Muñoz: "La corrupción es un elemento estructural del sistema, que evidencia la relación entre la economía y la política"

04/02/2013
Muñoz: "La corrupción es un elemento estructural del sistema, que evidencia la relación entre la economía y la política"
Esta mañana ha tenido lugar una concentración delante de la Subdelegación del Gobierno de España en la Plaza Moyua de Bilbao para exigir la depuración inmediata de responsabilidades políticas en el gobierno del PP. ELA ha denunciado la connivencia entre el poder económico y el político y ha subrayado que "quién aplica los recortes de Madrid, aplica los recortes dictados por unos corruptos".

Hemos denunciado con reiteración la sumisión de la política al capital y la durísima agenda de recortes que se está llevando a cabo. Hemos criticado la existencia de distintos grados de corrupción, y que ello no es algo anecdótico; esta es, en nuestra opinión, una cuestión estructural que explica todo lo que está sucediendo. La crisis va más allá de lo social y económico, y afecta a la política y a la propia democracia.
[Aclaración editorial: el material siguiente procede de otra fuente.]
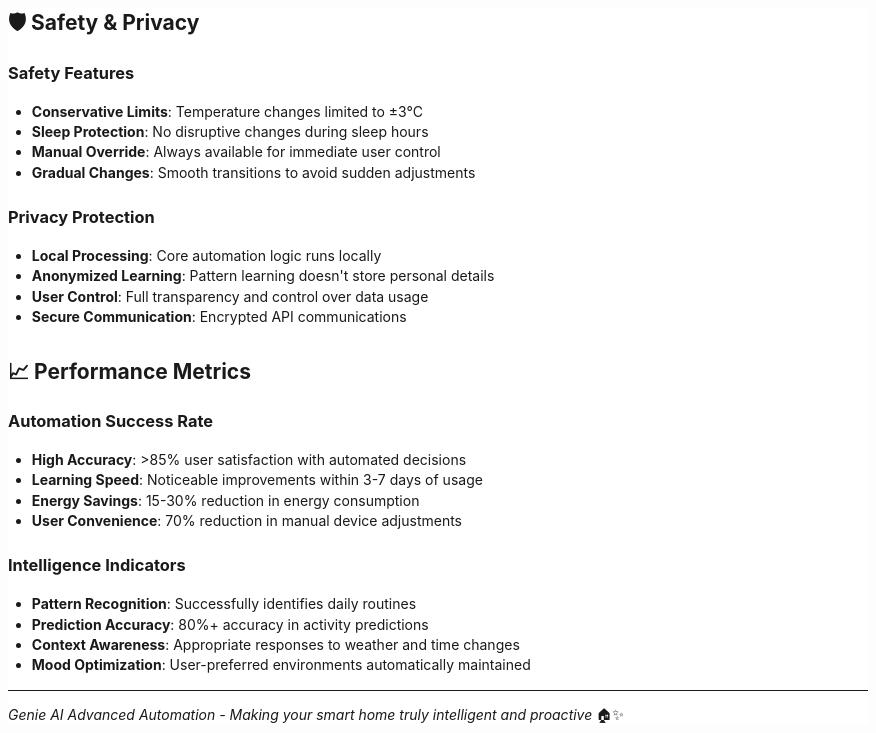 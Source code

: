 ## 🛡️ Safety & Privacy

### Safety Features
- **Conservative Limits**: Temperature changes limited to ±3°C
- **Sleep Protection**: No disruptive changes during sleep hours
- **Manual Override**: Always available for immediate user control
- **Gradual Changes**: Smooth transitions to avoid sudden adjustments

### Privacy Protection
- **Local Processing**: Core automation logic runs locally
- **Anonymized Learning**: Pattern learning doesn't store personal details
- **User Control**: Full transparency and control over data usage
- **Secure Communication**: Encrypted API communications

## 📈 Performance Metrics

### Automation Success Rate
- **High Accuracy**: >85% user satisfaction with automated decisions
- **Learning Speed**: Noticeable improvements within 3-7 days of usage
- **Energy Savings**: 15-30% reduction in energy consumption
- **User Convenience**: 70% reduction in manual device adjustments

### Intelligence Indicators
- **Pattern Recognition**: Successfully identifies daily routines
- **Prediction Accuracy**: 80%+ accuracy in activity predictions
- **Context Awareness**: Appropriate responses to weather and time changes
- **Mood Optimization**: User-preferred environments automatically maintained

---

*Genie AI Advanced Automation - Making your smart home truly intelligent and proactive* 🏠✨ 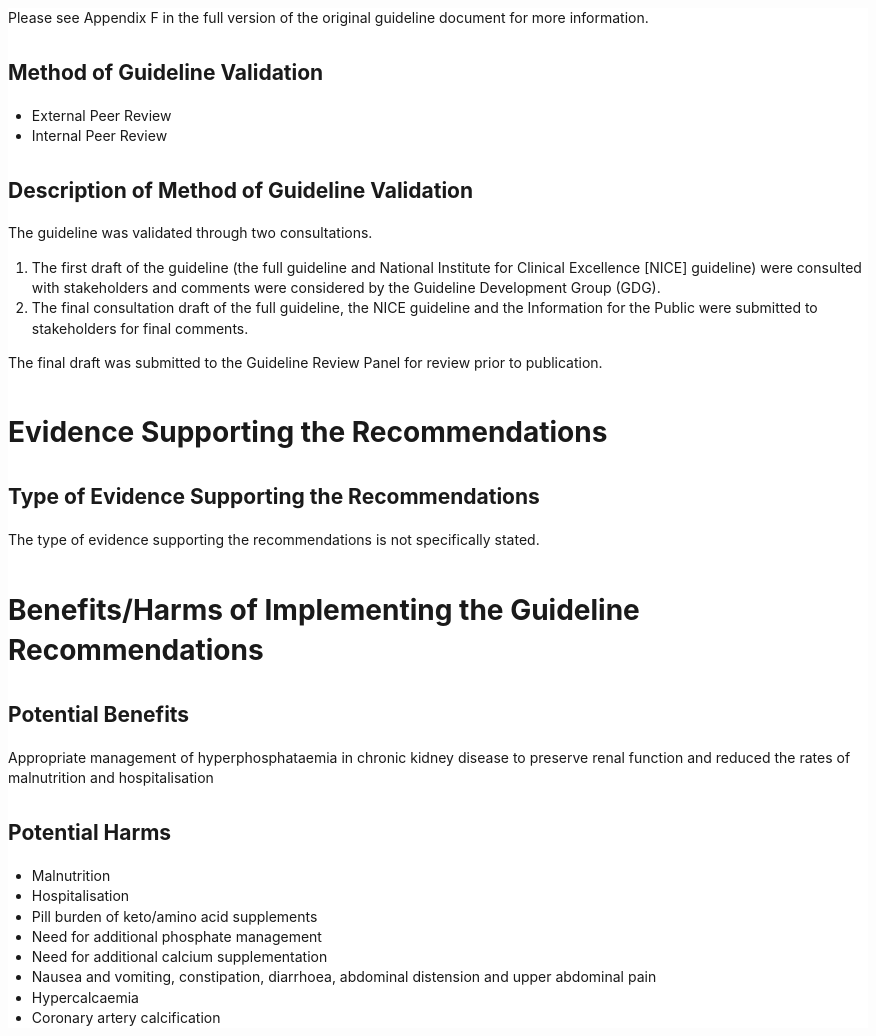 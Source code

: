 Please see Appendix F in the full version of the original guideline document for more information.

## Method of Guideline Validation

- External Peer Review
- Internal Peer Review

## Description of Method of Guideline Validation



The guideline was validated through two consultations.

  1. The first draft of the guideline (the full guideline and National Institute for Clinical Excellence [NICE] guideline) were consulted with stakeholders and comments were considered by the Guideline Development Group (GDG). 
  2. The final consultation draft of the full guideline, the NICE guideline and the Information for the Public were submitted to stakeholders for final comments. 



The final draft was submitted to the Guideline Review Panel for review prior to publication.

# Evidence Supporting the Recommendations

## Type of Evidence Supporting the Recommendations



The type of evidence supporting the recommendations is not specifically stated.

# Benefits/Harms of Implementing the Guideline Recommendations

## Potential Benefits



Appropriate management of hyperphosphataemia in chronic kidney disease to preserve renal function and reduced the rates of malnutrition and hospitalisation

## Potential Harms



  * Malnutrition 
  * Hospitalisation 
  * Pill burden of keto/amino acid supplements 
  * Need for additional phosphate management 
  * Need for additional calcium supplementation 
  * Nausea and vomiting, constipation, diarrhoea, abdominal distension and upper abdominal pain 
  * Hypercalcaemia 
  * Coronary artery calcification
Las informaciones  publicadas estos últimos días permiten comprobar cómo las grandes empresas a las que el gobierno ha beneficiado con sus decisiones, pagan los servicios prestados al PP, para que éste retribuya a su élite dirigente. De esa manera se han hecho durante años las grandes fortunas en el estado español.

Ningún dirigente político que haya recibido esos pagos debería continuar en un cargo de responsabilidad política ni un solo minuto más.

En un país mínimamente democrático hechos tan graves como estos conllevarían la dimisión del gobierno y el inicio de una investigación judicial independiente para depurar responsabilidades. Es lo que exigimos. No se puede permanecer impasible ante la descomposición política y la degradación democrática a la que asistimos y ante la utilización que el capital sigue haciendo de esa clase política para destruir derechos sociales y laborales.

Estas mismas personas son las que próximamente, entre otras muchas cosas, van a justificar una nueva y durísima reforma de pensiones. ¿Se van a atrever? Si les dejamos, por supuesto.